This profile was current as of 2024, when he was part of the on-campus Kellogg community.
Gabriel Cepaluni is associate professor in the Department of International Relations and Public Policy at São Paulo State University (UNESP). His research is in comparative political economy, with a substantive focus on developing countries, looking at issues related to racial bias and income inequality regarding political representation, social programs and child labor, and the size of legislatures and welfare.

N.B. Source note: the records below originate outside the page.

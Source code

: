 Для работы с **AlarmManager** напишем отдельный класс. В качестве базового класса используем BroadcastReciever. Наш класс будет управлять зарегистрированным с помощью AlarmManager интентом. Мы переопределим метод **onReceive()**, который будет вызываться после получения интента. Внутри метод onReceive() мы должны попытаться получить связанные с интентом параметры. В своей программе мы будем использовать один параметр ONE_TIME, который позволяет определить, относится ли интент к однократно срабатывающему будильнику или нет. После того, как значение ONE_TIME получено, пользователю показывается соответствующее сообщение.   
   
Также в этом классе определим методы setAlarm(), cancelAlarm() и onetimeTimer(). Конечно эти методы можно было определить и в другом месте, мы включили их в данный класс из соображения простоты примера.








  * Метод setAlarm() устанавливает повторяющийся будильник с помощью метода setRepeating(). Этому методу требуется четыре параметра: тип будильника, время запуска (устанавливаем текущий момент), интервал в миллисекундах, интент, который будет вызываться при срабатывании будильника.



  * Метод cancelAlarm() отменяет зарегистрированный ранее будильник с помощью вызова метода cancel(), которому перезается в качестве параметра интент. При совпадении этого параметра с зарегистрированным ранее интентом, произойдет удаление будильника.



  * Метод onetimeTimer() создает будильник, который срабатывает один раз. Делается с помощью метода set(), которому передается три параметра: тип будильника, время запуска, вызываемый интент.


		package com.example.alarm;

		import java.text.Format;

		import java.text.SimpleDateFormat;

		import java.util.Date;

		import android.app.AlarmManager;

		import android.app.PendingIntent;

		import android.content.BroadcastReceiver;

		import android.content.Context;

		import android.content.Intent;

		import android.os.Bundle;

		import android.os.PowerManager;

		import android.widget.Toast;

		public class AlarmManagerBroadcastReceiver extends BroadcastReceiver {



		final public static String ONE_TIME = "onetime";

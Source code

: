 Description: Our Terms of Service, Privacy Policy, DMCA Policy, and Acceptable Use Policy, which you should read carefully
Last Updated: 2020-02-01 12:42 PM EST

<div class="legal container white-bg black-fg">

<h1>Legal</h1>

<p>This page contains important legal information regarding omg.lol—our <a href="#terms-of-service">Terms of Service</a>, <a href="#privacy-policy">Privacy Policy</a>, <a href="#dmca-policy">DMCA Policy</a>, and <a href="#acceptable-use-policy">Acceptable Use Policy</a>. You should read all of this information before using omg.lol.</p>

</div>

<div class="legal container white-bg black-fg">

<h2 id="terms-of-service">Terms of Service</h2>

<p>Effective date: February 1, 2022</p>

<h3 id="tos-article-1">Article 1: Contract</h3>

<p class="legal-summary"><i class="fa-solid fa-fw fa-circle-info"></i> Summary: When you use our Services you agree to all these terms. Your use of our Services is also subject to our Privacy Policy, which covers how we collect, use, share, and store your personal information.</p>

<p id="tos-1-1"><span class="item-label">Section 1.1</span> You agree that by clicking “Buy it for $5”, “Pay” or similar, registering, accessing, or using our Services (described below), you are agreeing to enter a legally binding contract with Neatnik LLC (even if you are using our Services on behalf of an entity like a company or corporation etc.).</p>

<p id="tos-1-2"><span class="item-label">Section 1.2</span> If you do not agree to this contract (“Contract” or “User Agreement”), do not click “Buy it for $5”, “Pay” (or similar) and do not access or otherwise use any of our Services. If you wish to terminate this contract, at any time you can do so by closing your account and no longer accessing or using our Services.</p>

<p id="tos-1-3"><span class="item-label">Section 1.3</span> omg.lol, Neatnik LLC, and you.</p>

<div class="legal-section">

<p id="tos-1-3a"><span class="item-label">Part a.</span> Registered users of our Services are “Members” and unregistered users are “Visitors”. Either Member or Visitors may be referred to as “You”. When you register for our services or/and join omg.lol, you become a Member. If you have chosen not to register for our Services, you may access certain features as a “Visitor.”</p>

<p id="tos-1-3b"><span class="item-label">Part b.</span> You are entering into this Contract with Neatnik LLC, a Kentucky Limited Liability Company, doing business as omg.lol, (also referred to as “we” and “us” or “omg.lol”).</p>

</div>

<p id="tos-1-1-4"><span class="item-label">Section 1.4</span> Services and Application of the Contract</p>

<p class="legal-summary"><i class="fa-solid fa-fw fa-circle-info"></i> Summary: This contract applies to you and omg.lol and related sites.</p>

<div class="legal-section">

He also has conducted comparative studies on international trade and public health.
During his time at Kellogg, Cepaluni will work on the project “How Political Competition Fuels Conditional Cash Transfer Programs: The Case of Brazil’s Bolsa Famılia Program.” While current research has examined the extent to which the targeted implementation of CCTs has proved an efficient electoral strategy for national political incumbents, this project instead reverses the causal arrow to consider the impact of local political competition on CCT program enrollment and implementation.
Cepaluni’s work has appeared or is forthcoming in the American Journal of Political Science, Political Analysis, World Development, and International Political Science Review, among other journas. His 2010 book with Tullo Vigevani, Brazilian Foreign Policy in Changing Times (Lexington Books) has been translated into Portuguese and Chinese.
He holds a PhD in political science from the University of São Paulo and a Master's degree in international relations from the San Tiago Dantas Program (UNESP, UNICAMP and PUC-SP). He obtained his Habilitation (or Livre-Docência) from the International Relations Institute at the University of São Paulo.